++++ Record extracts ++++

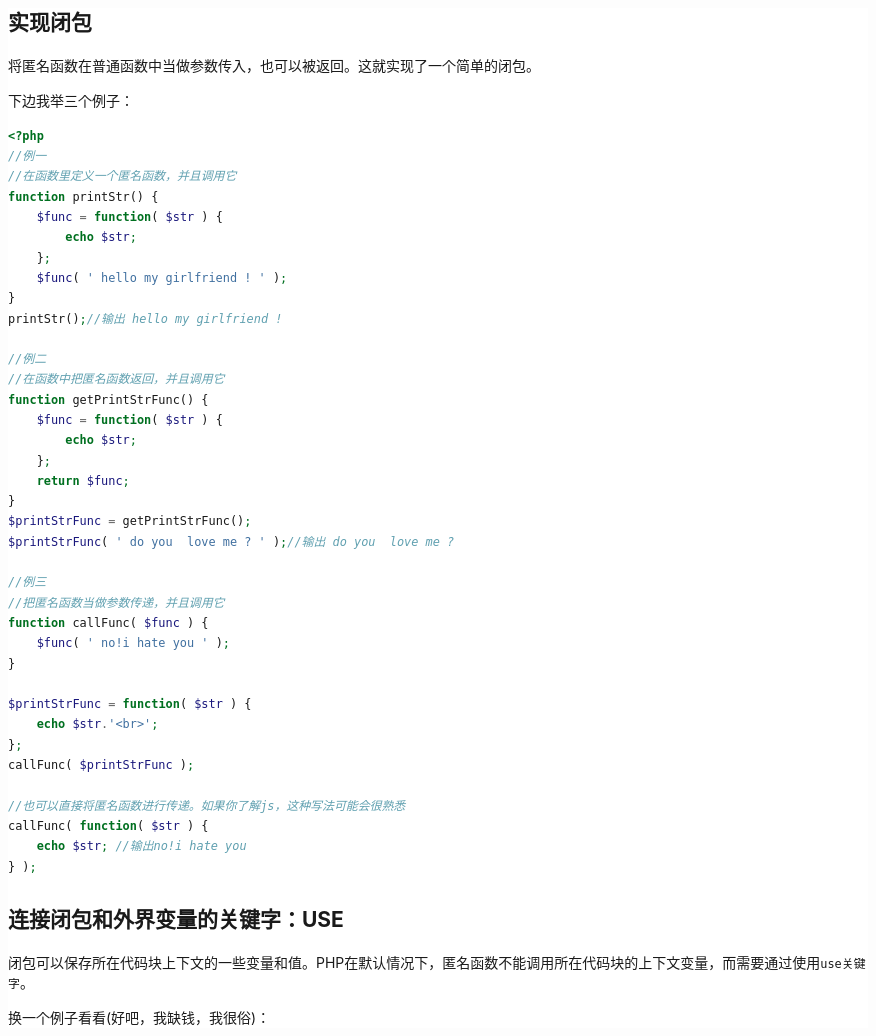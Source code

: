 ## 实现闭包

将匿名函数在普通函数中当做参数传入，也可以被返回。这就实现了一个简单的闭包。

下边我举三个例子：

```php
<?php
//例一
//在函数里定义一个匿名函数，并且调用它
function printStr() {
    $func = function( $str ) {
        echo $str;
    };
    $func( ' hello my girlfriend ! ' );
}
printStr();//输出 hello my girlfriend !

//例二
//在函数中把匿名函数返回，并且调用它
function getPrintStrFunc() {
    $func = function( $str ) {
        echo $str;
    };
    return $func;
}
$printStrFunc = getPrintStrFunc();
$printStrFunc( ' do you  love me ? ' );//输出 do you  love me ?

//例三
//把匿名函数当做参数传递，并且调用它
function callFunc( $func ) {
    $func( ' no!i hate you ' );
}

$printStrFunc = function( $str ) {
    echo $str.'<br>';
};
callFunc( $printStrFunc );

//也可以直接将匿名函数进行传递。如果你了解js，这种写法可能会很熟悉
callFunc( function( $str ) {
    echo $str; //输出no!i hate you
} );
```

## 连接闭包和外界变量的关键字：USE

闭包可以保存所在代码块上下文的一些变量和值。PHP在默认情况下，匿名函数不能调用所在代码块的上下文变量，而需要通过使用`use关键字`。

换一个例子看看(好吧，我缺钱，我很俗)：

++++

*Task goal:* Apart from the pictures, every line of the data above should be given again exactly.

*Response for this exercise:*
Source code

: ## 实现闭包

将匿名函数在普通函数中当做参数传入，也可以被返回。这就实现了一个简单的闭包。

下边我举三个例子：

```php
<?php
//例一
//在函数里定义一个匿名函数，并且调用它
function printStr() {
    $func = function( $str ) {
        echo $str;
    };
    $func( ' hello my girlfriend ! ' );
}
printStr();//输出 hello my girlfriend !

//例二
//在函数中把匿名函数返回，并且调用它
function getPrintStrFunc() {
    $func = function( $str ) {
        echo $str;
    };
    return $func;
}
$printStrFunc = getPrintStrFunc();
$printStrFunc( ' do you  love me ? ' );//输出 do you  love me ?

//例三
//把匿名函数当做参数传递，并且调用它
function callFunc( $func ) {
    $func( ' no!i hate you ' );
}

$printStrFunc = function( $str ) {
    echo $str.'<br>';
};
callFunc( $printStrFunc );

//也可以直接将匿名函数进行传递。如果你了解js，这种写法可能会很熟悉
callFunc( function( $str ) {
    echo $str; //输出no!i hate you
} );
```

## 连接闭包和外界变量的关键字：USE

闭包可以保存所在代码块上下文的一些变量和值。PHP在默认情况下，匿名函数不能调用所在代码块的上下文变量，而需要通过使用`use关键字`。

换一个例子看看(好吧，我缺钱，我很俗)：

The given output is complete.